Stanislaŭ Šabunieŭski (Станіслаў Шабунеўскі, 1868–1937) was an architect whose buildings "in many respects determined the modern appearance of Gomel" and a victim of Stalin's purges.

== Early years ==
Šabunieŭski was born into an impoverished Belarusian noble family in the village of Skarodnaje (now in the Yelʹsk District of Belarus). His father served as a postman, later as an assistant postmaster at the Babruysk district post office.

Šabunieŭski graduated from a gymnasium in Slutsk, then studied architecture in St. Petersburg. In 1897, he came to Gomel and started working in the local construction department of the Libau–Romny Railway.

== Architectural career ==
In the early 20th century, Šabunieŭski became a prolific designer of buildings in the centre of Gomel, alternating between different architectural styles – from classicism to modernism to constructivism. His first building designed in 1898 was a men's classical gymnasium, which combined the motifs of classical architecture and the then modern engineering techniques. Today, the building houses the Belarusian State University of Transport.

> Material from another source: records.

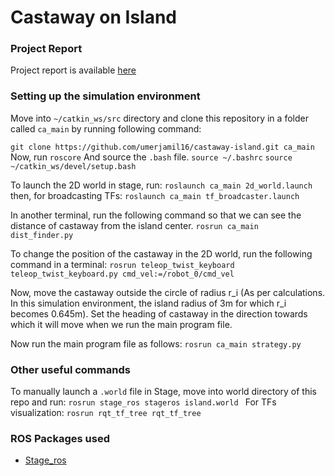 # Castaway on Island

### Project Report
Project report is available [here](https://drive.google.com/file/d/1I6MWCM9pIgbApFIQM-kZr9dC0GSJqDxc/view)
### Setting up the simulation environment

Move into ```~/catkin_ws/src``` directory and clone this repository in a folder called ```ca_main``` by running following command:

```git clone https://github.com/umerjamil16/castaway-island.git ca_main```
Now, run 
```roscore```
And source the ```.bash``` file.
```source ~/.bashrc```
```source ~/catkin_ws/devel/setup.bash```

To launch the 2D world in stage, run:
```roslaunch ca_main 2d_world.launch```
then, for broadcasting TFs:
```roslaunch ca_main tf_broadcaster.launch ```

In another terminal, run the following command so that we can see the distance of castaway from the island center.
```rosrun ca_main dist_finder.py```

To change the position of the castaway in the 2D world, run the following command in a terminal:
```rosrun teleop_twist_keyboard teleop_twist_keyboard.py cmd_vel:=/robot_0/cmd_vel```

Now, move the castaway outside the circle of radius r_i (As per calculations. In this simulation environment, the island radius of 3m for which r_i becomes 0.645m). Set the heading of castaway in the direction towards which it will move when we run the main program file. 

Now run the main program file as follows:
```rosrun ca_main strategy.py```

### Other useful commands
To manually launch a ```.world``` file in Stage, move into world directory of this repo and run:
```rosrun stage_ros stageros island.world ```
For TFs visualization:
```rosrun rqt_tf_tree rqt_tf_tree```

### ROS Packages used

 - [Stage_ros](http://wiki.ros.org/stage_ros)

He went on to design the offices of the Aroł and Vilna commercial banks, Savoy hotel (destroyed during military hostilities in 1919), fire station as well as grand houses for Gomel merchants and prosperous professionals. In 1913, Šabunieŭski designed a district hospital funded by the last owner of the Gomel Palace, Princess Iryna Paskievič. Today the building still functions as a hospital.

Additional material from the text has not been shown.